### WHAT TO DO
How many lines in the records below contain the word "maximum"? Reply with that number only.

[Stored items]
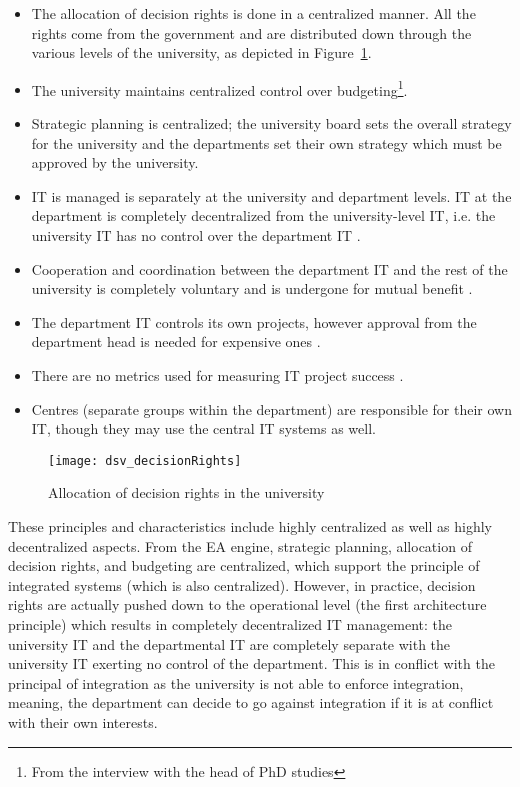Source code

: \begin{itemize}
\item The allocation of decision rights is done in a centralized manner. All the rights come from the government and are distributed down through the various levels of the university, as depicted in Figure~\ref{fig:dsv_decisionRights}.
\item The university maintains centralized control over budgeting\footnote{From the interview with the head of PhD studies\label{fn:interviewPHD}}.
\item Strategic planning is centralized; the university board sets the overall strategy for the university and the departments set their own strategy which must be approved by the university.
\item IT is managed is separately at the university and department levels. IT at the department is completely decentralized from the university-level IT, i.e. the university IT has no control over the department IT .  
\item Cooperation and coordination between the department IT and the rest of the university is completely voluntary and is undergone for mutual benefit . 
\item The department IT controls its own projects, however approval from the department head is needed for expensive ones . 
\item There are no metrics used for measuring IT project success . 
\item Centres (separate groups within the department) are responsible for their own IT, though they may use the central IT systems as well.  %
\end{itemize}

\begin{figure}
\texttt{[image: dsv\_decisionRights]}
\caption{Allocation of decision rights in the university}
\label{fig:dsv_decisionRights}
\end{figure}

These principles and characteristics include highly centralized as well as highly decentralized aspects. From the EA engine, strategic planning, allocation of decision rights, and budgeting are centralized, which support the principle of integrated systems (which is also centralized). However, in practice, decision rights are actually pushed down to the operational level (the first architecture principle) which results in completely decentralized IT management: the university IT and the departmental IT are completely separate with the university IT exerting no control of the department. This is in conflict with the principal of integration as the university is not able to enforce integration, meaning, the department can decide to go against integration if it is at conflict with their own interests. 

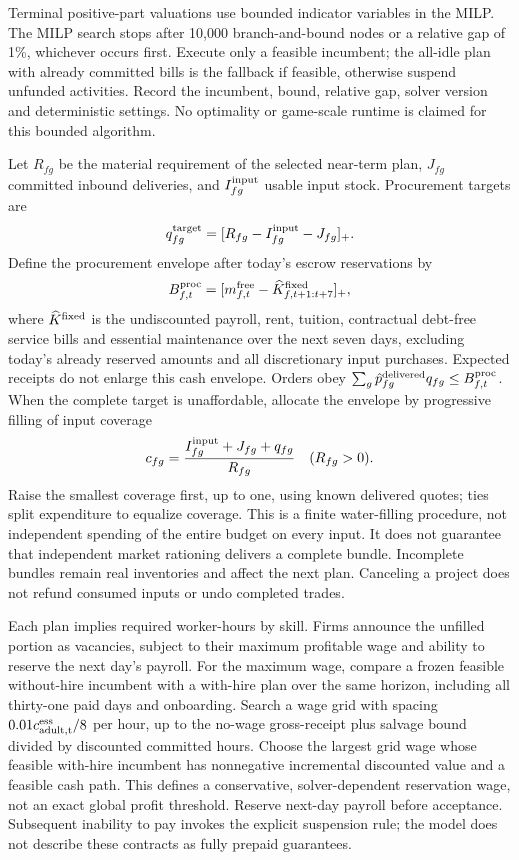 \documentclass[10pt,a4paper,twocolumn]{article}
\begin{document}
Terminal positive-part valuations use bounded indicator variables in the MILP.
The MILP search stops after 10,000 branch-and-bound nodes or a relative
gap of 1\%, whichever occurs first. Execute only a feasible incumbent;
the all-idle plan with already committed bills is the fallback if feasible,
otherwise suspend unfunded activities. Record the incumbent, bound,
relative gap, solver version and deterministic settings. No optimality
or game-scale runtime is claimed for this bounded algorithm.

Let $R_{fg}$ be the material requirement of the selected near-term plan,
$J_{fg}$ committed inbound deliveries, and $I^{\rm input}_{fg}$ usable
input stock. Procurement targets are
\begin{equation}
 q^{\rm target}_{fg}=[R_{fg}-I^{\rm input}_{fg}-J_{fg}]_+.
 \label{eq:procure}
\end{equation}
Define the procurement envelope after today's escrow reservations by
\[
 B^{\rm proc}_{f,t}=
 [m^{\rm free}_{f,t}-\widehat K^{\rm fixed}_{f,t+1:t+7}]_+,
\]
where $\widehat K^{\rm fixed}$ is the undiscounted payroll, rent, tuition,
contractual debt-free service bills and essential maintenance over the
next seven days, excluding today's already reserved amounts and all
discretionary input purchases. Expected receipts do not enlarge this
cash envelope. Orders obey $\sum_g\hat p^{\rm delivered}_{fg}q_{fg}
\leq B^{\rm proc}_{f,t}$.
When the complete target is unaffordable, allocate the envelope by
progressive filling of input coverage
\begin{equation}
 c_{fg}=\frac{I^{\rm input}_{fg}+J_{fg}+q_{fg}}{R_{fg}}
 \quad(R_{fg}>0).
\end{equation}
Raise the smallest coverage first, up to one, using known delivered
quotes; ties split expenditure to equalize coverage. This is a finite
water-filling procedure, not independent spending of the entire budget
on every input. It does not guarantee that independent market rationing
delivers a complete bundle. Incomplete bundles remain real inventories
and affect the next plan. Canceling a project does not refund consumed
inputs or undo completed trades.

Each plan implies required worker-hours by skill. Firms announce the
unfilled portion as vacancies, subject to their maximum profitable wage
and ability to reserve the next day's payroll. For the maximum wage, compare a frozen feasible without-hire incumbent
with a with-hire plan over the same horizon, including all thirty-one
paid days and onboarding. Search a wage grid with spacing
$0.01c^{\rm ess}_{\rm adult,t}/8$ per hour, up to the no-wage gross-receipt
plus salvage bound divided by discounted committed hours. Choose the
largest grid wage whose feasible with-hire incumbent has nonnegative
incremental discounted value and a feasible cash path.
This defines a conservative, solver-dependent reservation wage, not an
exact global profit threshold. Reserve next-day payroll before acceptance.
Subsequent inability to pay invokes the explicit suspension rule; the
model does not describe these contracts as fully prepaid guarantees.
\end{document}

### EXPECTED ANSWER
2